Earlier this year, an unknown Vietnamese developer named Dong Nguyen briefly owned the gaming world. His mobile game Flappy Bird suddenly and rapidly racked up millions of downloads and dominated Twitter, with Nguyen claiming to make $50,000 a day off display ads alone.

The breakout success befuddled some industry watchers as Flappy Bird became one of the top 10 most-downloaded apps in the U.S. for two solid weeks. However, Nguyen quit at the top, yanking his app from the App Store and Google Play on Feb. 9, and telling Forbes it was “gone forever.”

Uh, about that. With interest in the game lingering, app stores were flooded with copycats. Even Sesame Street got in on the hot cloning action.

And then, to the muted delight of the cynics who never believed him in the first place, Nguyen told CNBC he might bring Flappy Bird back after all, in August. Before that deadline can arrive, though, a new species of copycat (Copy Bird?) has emerged: Games pretending to be “the next Flappy Bird.”

“Enough time has passed where we can talk about a game being ‘the next Flappy Bird’ without cringing,” began a recent article in Business Insider touting a game called Let It Goat.

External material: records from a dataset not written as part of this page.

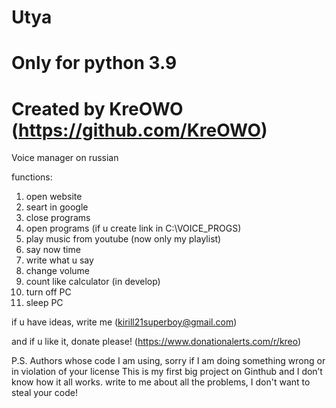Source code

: # Utya

# Only for python 3.9
# Created by KreOWO (https://github.com/KreOWO)


Voice manager on russian

functions:
  1. open website
  2. seart in google
  3. close programs
  4. open programs (if u create link in C:\VOICE_PROGS)
  5. play music from youtube (now only my playlist)
  6. say now time
  7. write what u say
  8. change volume
  9. count like calculator (in develop)
  11. turn off PC
  12. sleep PC

if u have ideas, write me (kirill21superboy@gmail.com)

and if u like it, donate please! (https://www.donationalerts.com/r/kreo)

P.S.
Authors whose code I am using, sorry if I am doing something wrong or in violation of your license
This is my first big project on Ginthub and I don’t know how it all works.
write to me about all the problems, I don't want to steal your code!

VentureBeat fell for the same hype around Let It Goat, which sends the titular goat running and jumping over a series of platforms and hazards. As The Daily Dot correctly pointed out, Let It Goat is more than anything else a ripoff of Adult Swim’s Robot Unicorn Attack. It does, however, borrow Flappy Bird’s retro graphics and punishing difficulty level.

“We could also ask why the pipes from Super Mario Bros. have become the hallmark of every deliberately glitchy, gimmicky mobile game trying to socially engineer its way to the top of the app downloads, but we suspect we just answered our own question,” The Daily Dot’s Aja Romano wrote.

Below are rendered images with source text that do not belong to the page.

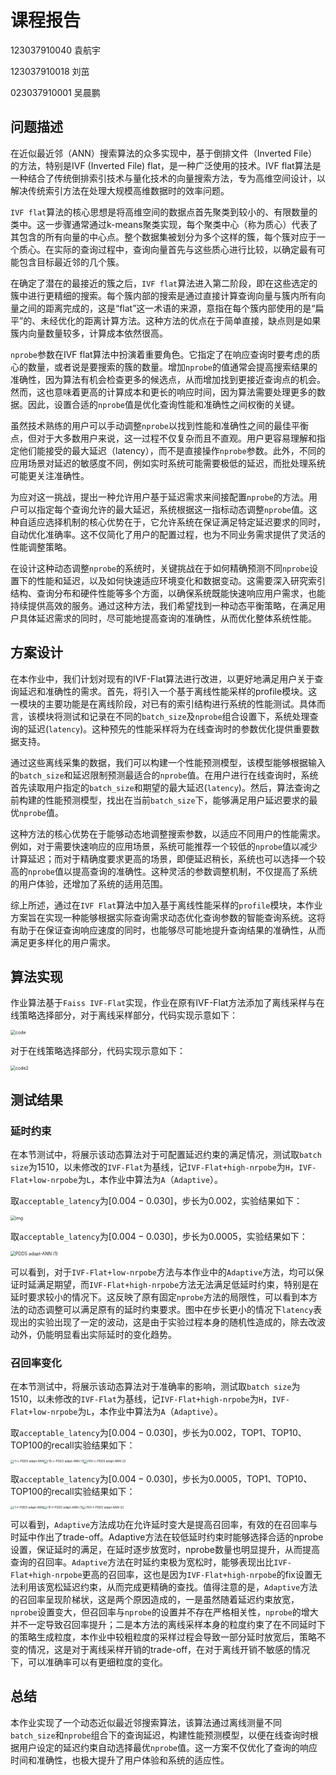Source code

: # 课程报告

123037910040 袁航宇

123037910018 刘茁

023037910001 吴晨鹏

## 问题描述

在近似最近邻（ANN）搜索算法的众多实现中，基于倒排文件（Inverted File）的方法，特别是IVF (Inverted File) flat，是一种广泛使用的技术。IVF flat算法是一种结合了传统倒排索引技术与量化技术的向量搜索方法，专为高维空间设计，以解决传统索引方法在处理大规模高维数据时的效率问题。

`IVF flat`算法的核心思想是将高维空间的数据点首先聚类到较小的、有限数量的类中。这一步骤通常通过k-means聚类实现，每个聚类中心（称为质心）代表了其包含的所有向量的中心点。整个数据集被划分为多个这样的簇，每个簇对应于一个质心。在实际的查询过程中，查询向量首先与这些质心进行比较，以确定最有可能包含目标最近邻的几个簇。

在确定了潜在的最接近的簇之后，`IVF flat`算法进入第二阶段，即在这些选定的簇中进行更精细的搜索。每个簇内部的搜索是通过直接计算查询向量与簇内所有向量之间的距离完成的，这是“flat”这一术语的来源，意指在每个簇内部使用的是“扁平”的、未经优化的距离计算方法。这种方法的优点在于简单直接，缺点则是如果簇内向量数量较多，计算成本依然很高。

`nprobe`参数在IVF flat算法中扮演着重要角色。它指定了在响应查询时要考虑的质心的数量，或者说是要搜索的簇的数量。增加`nprobe`的值通常会提高搜索结果的准确性，因为算法有机会检查更多的候选点，从而增加找到更接近查询点的机会。然而，这也意味着更高的计算成本和更长的响应时间，因为算法需要处理更多的数据。因此，设置合适的`nprobe`值是优化查询性能和准确性之间权衡的关键。

虽然技术熟练的用户可以手动调整`nprobe`以找到性能和准确性之间的最佳平衡点，但对于大多数用户来说，这一过程不仅复杂而且不直观。用户更容易理解和指定他们能接受的最大延迟（latency），而不是直接操作`nprobe`参数。此外，不同的应用场景对延迟的敏感度不同，例如实时系统可能需要极低的延迟，而批处理系统可能更关注准确性。

为应对这一挑战，提出一种允许用户基于延迟需求来间接配置`nprobe`的方法。用户可以指定每个查询允许的最大延迟，系统根据这一指标动态调整`nprobe`值。这种自适应选择机制的核心优势在于，它允许系统在保证满足特定延迟要求的同时，自动优化准确率。这不仅简化了用户的配置过程，也为不同业务需求提供了灵活的性能调整策略。

在设计这种动态调整`nprobe`的系统时，关键挑战在于如何精确预测不同`nprobe`设置下的性能和延迟，以及如何快速适应环境变化和数据变动。这需要深入研究索引结构、查询分布和硬件性能等多个方面，以确保系统既能快速响应用户需求，也能持续提供高效的服务。通过这种方法，我们希望找到一种动态平衡策略，在满足用户具体延迟需求的同时，尽可能地提高查询的准确性，从而优化整体系统性能。

## 方案设计

在本作业中，我们计划对现有的IVF-Flat算法进行改进，以更好地满足用户关于查询延迟和准确性的需求。首先，将引入一个基于离线性能采样的profile模块。这一模块的主要功能是在离线阶段，对已有的索引结构进行系统的性能测试。具体而言，该模块将测试和记录在不同的`batch_size`及`nprobe`组合设置下，系统处理查询的延迟(`latency`)。这种预先的性能采样将为在线查询时的参数优化提供重要数据支持。

通过这些离线采集的数据，我们可以构建一个性能预测模型，该模型能够根据输入的`batch_size`和延迟限制预测最适合的`nprobe`值。在用户进行在线查询时，系统首先读取用户指定的`batch_size`和期望的最大延迟(`latency`)。然后，算法查询之前构建的性能预测模型，找出在当前`batch_size`下，能够满足用户延迟要求的最优`nprobe`值。

这种方法的核心优势在于能够动态地调整搜索参数，以适应不同用户的性能需求。例如，对于需要快速响应的应用场景，系统可能推荐一个较低的`nprobe`值以减少计算延迟；而对于精确度要求更高的场景，即便延迟稍长，系统也可以选择一个较高的`nprobe`值以提高查询的准确性。这种灵活的参数调整机制，不仅提高了系统的用户体验，还增加了系统的适用范围。

综上所述，通过在`IVF Flat`算法中加入基于离线性能采样的`profile`模块，本作业方案旨在实现一种能够根据实际查询需求动态优化查询参数的智能查询系统。这将有助于在保证查询响应速度的同时，也能够尽可能地提升查询结果的准确性，从而满足更多样化的用户需求。

## 算法实现

作业算法基于`Faiss IVF-Flat`实现，作业在原有IVF-Flat方法添加了离线采样与在线策略选择部分，对于离线采样部分，代码实现示意如下：

<img src="./fig/code.png" alt="code" style="zoom:50%;" />

对于在线策略选择部分，代码实现示意如下：

<img src="./fig/code2.png" alt="code2" style="zoom:50%;" />

## 测试结果

### 延时约束

在本节测试中，将展示该动态算法对于可配置延迟约束的满足情况，测试取`batch size`为1510，以未修改的`IVF-Flat`为基线，记`IVF-Flat+high-nrpobe`为`H`，`IVF-Flat+low-nrpobe`为`L`，本作业中算法为`A`（`Adaptive`）。

取`acceptable_latency`为$[0.004-0.030]$，步长为0.002，实验结果如下：

<img src="./fig/PDDS adapt-ANN.png" alt="img" style="zoom:50%;" />

取`acceptable_latency`为$[0.004-0.030]$，步长为0.0005，实验结果如下：

<img src="./fig/PDDS adapt-ANN (1).png" alt="PDDS adapt-ANN (1)" style="zoom:50%;" />

可以看到，对于`IVF-Flat+low-nrpobe`方法与本作业中的`Adaptive`方法，均可以保证时延满足期望，而`IVF-Flat+high-nrpobe`方法无法满足低延时约束，特别是在延时要求较小的情况下。这反映了原有固定`nprobe`方法的局限性，可以看到本方法的动态调整可以满足原有的延时约束要求。图中在步长更小的情况下`latency`表现出的实验出现了一定的波动，这是由于实验过程本身的随机性造成的，除去改波动外，仍能明显看出实际延时的变化趋势。

### 召回率变化

在本节测试中，将展示该动态算法对于准确率的影响，测试取`batch size`为1510，以未修改的`IVF-Flat`为基线，记`IVF-Flat+high-nrpobe`为`H`，`IVF-Flat+low-nrpobe`为`L`，本作业中算法为`A`（`Adaptive`）。

取`acceptable_latency`为$[0.004-0.030]$，步长为0.002，TOP1、TOP10、TOP100的recall实验结果如下：

<img src="./fig/r1-c-PDDS adapt-ANN.png" alt="r1-c-PDDS adapt-ANN" style="zoom:33%;" /><img src="./fig/r10-c-PDDS adapt-ANN (1).png" alt="r10-c-PDDS adapt-ANN (1)" style="zoom:33%;" /><img src="./fig/r100-c-PDDS adapt-ANN (2).png" alt="r100-c-PDDS adapt-ANN (2)" style="zoom:33%;" />

取`acceptable_latency`为$[0.004-0.030]$，步长为0.0005，TOP1、TOP10、TOP100的recall实验结果如下：

<img src="./fig/r1-f-PDDS adapt-ANN.png" alt="r1-f-PDDS adapt-ANN" style="zoom: 33%;" /><img src="./fig/r10-f-PDDS adapt-ANN (1).png" alt="r10-f-PDDS adapt-ANN (1)" style="zoom: 33%;" /><img src="./fig/r100-f-PDDS adapt-ANN (2).png" alt="r100-f-PDDS adapt-ANN (2)" style="zoom: 33%;" />

可以看到，`Adaptive`方法成功在允许延时变大是提高召回率，有效的在召回率与时延中作出了trade-off。Adaptive方法在较低延时约束时能够选择合适的nprobe设置，保证延时的满足，在延时逐步放宽时，nprobe数量也明显提升，从而提高查询的召回率。`Adaptive`方法在时延约束极为宽松时，能够表现出比`IVF-Flat+high-nrpobe`更高的召回率，这也是因为`IVF-Flat+high-nrpobe`的fix设置无法利用该宽松延迟约束，从而完成更精确的查找。值得注意的是，`Adaptive`方法的召回率呈现阶梯状，这是两个原因造成的，一是虽然随着延迟约束放宽，`nprobe`设置变大，但召回率与`nprobe`的设置并不存在严格相关性，`nprobe`的增大并不一定导致召回率提升；二是本方法的离线采样本身的粒度约束了在不同延时下的策略生成粒度，本作业中较粗粒度的采样过程会导致一部分延时放宽后，策略不变的情况，这是对于离线采样开销的trade-off，在对于离线开销不敏感的情况下，可以准确率可以有更细粒度的变化。

## 总结

本作业实现了一个动态近似最近邻搜索算法，该算法通过离线测量不同`batch_size`和`nprobe`组合下的查询延迟，构建性能预测模型，以便在线查询时根据用户设定的延迟约束自动选择最优`nprobe`值。这一方案不仅优化了查询的响应时间和准确性，也极大提升了用户体验和系统的适应性。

Yesterday, TechCrunch joined the party, declaring of another new casual game, “Timberman Is the New Flappy Bird.” And back in May, Re/code’s Liz Gannes spoke to the co-creator of an app called Make It Rain, who called it “the new Flappy Bird.”

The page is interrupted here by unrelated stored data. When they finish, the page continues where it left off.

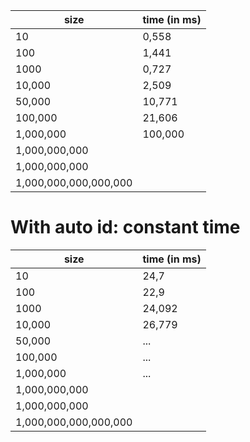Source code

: | size                  | time (in ms) |
|-----------------------|--------------|
| 10                    | 0,558        |
| 100                   | 1,441        |
| 1000                  | 0,727        |
| 10,000                | 2,509        |
| 50,000                | 10,771       |
| 100,000               | 21,606       |    
| 1,000,000             | 100,000      |
| 1,000,000,000         |              |
| 1,000,000,000         |              |
| 1,000,000,000,000,000 |              |    


# With auto id: constant time
| size                  | time (in ms) |
|-----------------------|--------------|
| 10                    | 24,7         |
| 100                   | 22,9         |
| 1000                  | 24,092       |
| 10,000                | 26,779       |
| 50,000                | ...          |
| 100,000               | ...          |    
| 1,000,000             | ...          |
| 1,000,000,000         |              |
| 1,000,000,000         |              |
| 1,000,000,000,000,000 |              |  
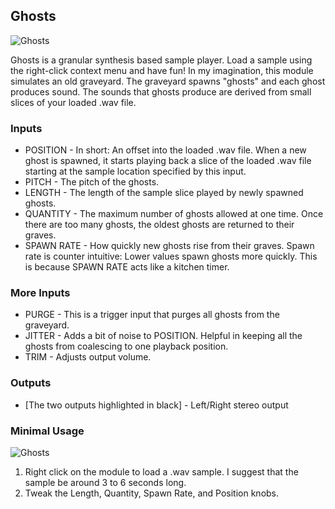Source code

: ## Ghosts

![Ghosts](C:/Code/voxglitch/docs/images/ghosts-front-panel-03.png)

Ghosts is a granular synthesis based sample player.  Load a sample using the right-click context menu and have fun!  In my imagination, this module simulates an old graveyard.  The graveyard spawns "ghosts" and each ghost produces sound.  The sounds that ghosts produce are derived from small slices of your loaded .wav file.  

### Inputs

* POSITION - In short: An offset into the loaded .wav file.  When a new ghost is spawned, it starts playing back a slice of the loaded .wav file starting at the sample location specified by this input.
* PITCH - The pitch of the ghosts.
* LENGTH - The length of the sample slice played by newly spawned ghosts.
* QUANTITY - The maximum number of ghosts allowed at one time.  Once there are too many ghosts, the oldest ghosts are returned to their graves.
* SPAWN RATE - How quickly new ghosts rise from their graves.  Spawn rate is counter intuitive: Lower values spawn ghosts more quickly.  This is because SPAWN RATE acts like a kitchen timer.


### More Inputs

* PURGE - This is a trigger input that purges all ghosts from the graveyard.
* JITTER - Adds a bit of noise to POSITION.  Helpful in keeping all the ghosts from coalescing to one playback position.
* TRIM - Adjusts output volume.

### Outputs

* [The two outputs highlighted in black] - Left/Right stereo output

### Minimal Usage

![Ghosts](C:/Code/voxglitch/docs/images/ghosts-patch-example-02.png)

1. Right click on the module to load a .wav sample. I suggest that the sample be around 3 to 6 seconds long.
2. Tweak the Length, Quantity, Spawn Rate, and Position knobs.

These apps did well, at least in the short term: Let It Goat was in the top 50 of the App Store for eight of the past 12 days but dropped 121 places in the U.S. App Store rankings between Thursday and Sunday; Make It Rain had an impressive three weeks in the top 10 before falling to no. 637 at the time of this writing. And they made some people happy, so good for them, or whatever.

But I’d like to propose a new rule: If you have to call yourself “the next Flappy Bird,” you’re not the next Flappy Bird.

It’s reminiscent of how a cottage industry has sprung up around making viral videos for YouTube, as if it were as simple as following a formula. Downloads of Flappy Bird likely would have dipped in time, too, but unlike the many other momentary success stories on the App Store, it still carries cultural currency. Why? Its sublime design*, the mobile-friendly novelty of a punishing arcade-style game, and — this is the big one — because it came out of nowhere.

We still don’t know for sure what sparked Flappy Bird’s rise from obscurity at launch to international phenomenon eight months later. It came from Hanoi, a city with countless mobile game players but few of the wannabe millionaires who are a dime a dozen in Silicon Valley. Nguyen told Rolling Stone he didn’t spend anything to market the game, but the scrutiny around his viral success — ranging from accusations that he cheated the app store to indictments of his game’s addictive nature — drove him to walk away.

Meanwhile, we know how all the pretenders got started. Make It Rain jump-started its word-of-mouth campaign with $1,000 worth of Facebook ads; Let It Goat’s creators, Jack Gilinsky and Jack Johnson, have four million followers on Vine; and Timberman took off after it was featured in the iOS App Store’s “Best New Games” section.

All are valid roads to success. But none of them are Flappy’s.

* No, seriously. If you’re interested in the importance of small game design differences, Seb Long’s deconstruction of Flappy Bird for Gamasutra is an excellent read.